In a rural county in southeast Ohio, a quiet Amish community has been thrust into the public limelight because of the criminal behavior of one of its own. Instead of church members meting out private justice - as is the norm within the insulated community - a secular court did.
Or did it?
Initially, Norman Byler, a 63-year-old Amish man, was charged with raping two children in his extended family. But - and here's where justice seems to have taken a back seat to faith-based concerns - Byler was allowed to cop a plea to stay out of prison and remain a practicing member of his Amish congregation.
Public defender Dianne Menashe argued, “If he were to go to prison and have to shave his hair and wear prison garb that would pretty much kill Norman.” Guernsey County Prosecutor Keith Plummer said the case was made difficult by the Amish community's insistence on dealing with a member's transgressions solely within the church.

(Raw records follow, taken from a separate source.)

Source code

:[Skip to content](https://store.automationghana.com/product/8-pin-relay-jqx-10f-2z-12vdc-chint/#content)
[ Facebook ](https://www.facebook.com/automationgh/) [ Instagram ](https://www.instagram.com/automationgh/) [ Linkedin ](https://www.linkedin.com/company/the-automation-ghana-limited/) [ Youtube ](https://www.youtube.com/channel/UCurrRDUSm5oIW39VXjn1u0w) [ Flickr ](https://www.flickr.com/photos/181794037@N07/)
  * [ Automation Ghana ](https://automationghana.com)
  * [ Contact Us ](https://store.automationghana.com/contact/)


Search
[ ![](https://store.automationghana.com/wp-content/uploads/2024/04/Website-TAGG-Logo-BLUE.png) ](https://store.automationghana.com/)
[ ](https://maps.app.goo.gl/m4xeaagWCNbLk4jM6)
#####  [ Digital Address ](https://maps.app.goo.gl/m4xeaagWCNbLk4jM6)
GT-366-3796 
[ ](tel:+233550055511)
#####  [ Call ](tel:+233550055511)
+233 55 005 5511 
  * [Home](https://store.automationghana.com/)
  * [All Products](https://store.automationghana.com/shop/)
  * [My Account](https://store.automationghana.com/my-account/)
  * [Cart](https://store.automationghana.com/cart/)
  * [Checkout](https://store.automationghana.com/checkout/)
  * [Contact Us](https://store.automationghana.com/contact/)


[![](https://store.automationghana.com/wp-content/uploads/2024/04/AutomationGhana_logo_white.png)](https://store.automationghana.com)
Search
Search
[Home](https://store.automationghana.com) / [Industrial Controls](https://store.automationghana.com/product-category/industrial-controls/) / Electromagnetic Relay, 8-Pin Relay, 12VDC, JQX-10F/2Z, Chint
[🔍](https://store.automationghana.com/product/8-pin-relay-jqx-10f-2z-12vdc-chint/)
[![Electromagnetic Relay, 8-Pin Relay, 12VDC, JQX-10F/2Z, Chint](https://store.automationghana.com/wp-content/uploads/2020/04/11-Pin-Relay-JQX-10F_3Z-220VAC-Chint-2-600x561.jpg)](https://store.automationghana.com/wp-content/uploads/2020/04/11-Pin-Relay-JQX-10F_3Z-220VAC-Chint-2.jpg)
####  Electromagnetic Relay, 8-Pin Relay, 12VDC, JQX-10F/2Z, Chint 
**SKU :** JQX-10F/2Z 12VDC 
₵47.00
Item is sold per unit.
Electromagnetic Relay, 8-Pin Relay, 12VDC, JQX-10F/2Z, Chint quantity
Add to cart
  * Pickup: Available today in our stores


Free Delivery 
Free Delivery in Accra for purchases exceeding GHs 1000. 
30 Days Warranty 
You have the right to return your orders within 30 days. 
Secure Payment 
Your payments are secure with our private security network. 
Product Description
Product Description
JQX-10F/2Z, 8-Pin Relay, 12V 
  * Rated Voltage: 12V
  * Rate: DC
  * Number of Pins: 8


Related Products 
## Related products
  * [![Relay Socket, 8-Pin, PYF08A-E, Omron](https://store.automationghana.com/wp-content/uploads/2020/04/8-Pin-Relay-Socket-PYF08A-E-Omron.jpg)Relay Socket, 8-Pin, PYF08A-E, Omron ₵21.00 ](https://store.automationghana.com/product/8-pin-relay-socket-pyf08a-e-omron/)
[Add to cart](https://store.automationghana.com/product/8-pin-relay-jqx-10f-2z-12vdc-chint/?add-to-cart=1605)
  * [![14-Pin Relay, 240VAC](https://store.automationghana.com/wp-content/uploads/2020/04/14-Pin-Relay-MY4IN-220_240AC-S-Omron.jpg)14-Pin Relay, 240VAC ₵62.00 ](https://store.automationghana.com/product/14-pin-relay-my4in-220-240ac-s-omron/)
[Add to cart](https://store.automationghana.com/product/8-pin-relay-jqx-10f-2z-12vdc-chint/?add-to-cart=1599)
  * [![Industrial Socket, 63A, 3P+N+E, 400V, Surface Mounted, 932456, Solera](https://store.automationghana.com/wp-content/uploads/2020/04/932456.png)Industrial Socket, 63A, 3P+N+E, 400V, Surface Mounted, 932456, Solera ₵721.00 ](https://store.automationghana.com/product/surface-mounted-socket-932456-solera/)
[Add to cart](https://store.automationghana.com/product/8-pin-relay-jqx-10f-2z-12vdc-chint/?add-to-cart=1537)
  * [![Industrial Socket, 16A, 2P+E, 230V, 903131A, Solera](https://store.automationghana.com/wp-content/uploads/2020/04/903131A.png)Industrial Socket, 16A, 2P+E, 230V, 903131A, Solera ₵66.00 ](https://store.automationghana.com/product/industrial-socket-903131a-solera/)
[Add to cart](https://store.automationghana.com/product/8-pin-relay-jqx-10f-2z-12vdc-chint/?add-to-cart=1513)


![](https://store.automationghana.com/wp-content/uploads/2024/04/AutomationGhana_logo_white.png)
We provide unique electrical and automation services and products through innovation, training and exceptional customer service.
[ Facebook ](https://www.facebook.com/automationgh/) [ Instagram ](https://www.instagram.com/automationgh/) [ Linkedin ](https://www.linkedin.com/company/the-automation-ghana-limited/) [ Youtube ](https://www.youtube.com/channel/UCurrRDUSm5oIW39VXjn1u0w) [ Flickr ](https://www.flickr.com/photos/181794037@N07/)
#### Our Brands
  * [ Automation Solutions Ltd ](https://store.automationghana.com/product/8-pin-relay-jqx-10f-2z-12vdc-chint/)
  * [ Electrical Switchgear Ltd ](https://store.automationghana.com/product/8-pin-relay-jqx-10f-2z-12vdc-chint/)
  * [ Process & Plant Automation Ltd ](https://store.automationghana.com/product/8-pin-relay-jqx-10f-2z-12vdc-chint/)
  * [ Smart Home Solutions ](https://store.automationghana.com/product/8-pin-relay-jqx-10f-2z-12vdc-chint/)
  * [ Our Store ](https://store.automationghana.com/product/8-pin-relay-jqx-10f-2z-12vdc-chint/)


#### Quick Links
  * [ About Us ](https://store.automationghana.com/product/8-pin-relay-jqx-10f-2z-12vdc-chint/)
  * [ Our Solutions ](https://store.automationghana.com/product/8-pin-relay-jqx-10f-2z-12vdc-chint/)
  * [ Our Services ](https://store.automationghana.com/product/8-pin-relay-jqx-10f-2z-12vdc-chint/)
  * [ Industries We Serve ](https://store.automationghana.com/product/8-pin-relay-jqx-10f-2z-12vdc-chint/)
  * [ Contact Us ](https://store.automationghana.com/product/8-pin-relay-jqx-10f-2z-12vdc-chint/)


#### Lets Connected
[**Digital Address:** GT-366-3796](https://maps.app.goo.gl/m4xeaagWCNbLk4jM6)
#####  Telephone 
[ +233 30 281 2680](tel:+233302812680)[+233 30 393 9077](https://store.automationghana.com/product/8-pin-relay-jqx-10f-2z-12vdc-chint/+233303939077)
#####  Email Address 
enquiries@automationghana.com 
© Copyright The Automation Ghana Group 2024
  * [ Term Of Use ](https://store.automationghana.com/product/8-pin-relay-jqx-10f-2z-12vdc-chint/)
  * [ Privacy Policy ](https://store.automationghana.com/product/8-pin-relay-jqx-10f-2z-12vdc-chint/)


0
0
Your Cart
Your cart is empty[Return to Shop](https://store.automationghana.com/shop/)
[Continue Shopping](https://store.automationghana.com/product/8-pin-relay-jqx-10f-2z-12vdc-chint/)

An Amish bishop has ordered Byler to be shunned - a shaming ritual short of excommunication - as punishment for his sex offenses. The penance is fulfilled through public confession and repentance and eventually church forgiveness.
While it is all well and good that the Amish prefer to discipline the misdeeds of members without outside worldly interference, that consideration should have no bearing on the right of the state to enforce its laws.
The man was charged with raping two girls, ages 3 and 5, in 1999. Initially he pleaded innocent to the charges and at first was ruled incompetent to stand trial. A year ago, while confined to a psychiatric hospital, Byler wrote to Judge David Ellwood, repenting for his actions and claiming to be in need of treatment for a “nervous condition.”
In July the judge ruled him competent for trial. But a few days before the Byler trial was to begin, he was allowed to plead guilty to five lesser charges of sexual battery. He had originally faced 11 counts of rape and gross sexual imposition. The deal was in exchange for a likely sentence of five-years participation in a non-residential sexual offender treatment program.
So Norman Byler, while ostracized within his Amish community, will be free to find his way into its good graces again. His adult children argue that further prosecution of their father would not help. Not help whom? The victims or the admitted sex offender?
It is troubling that the confessed perpetrator of such offenses - regardless of his theological orientation - would be accommodated by a system whose primary goal should have been delivering a measure of justice to his innocent casualties.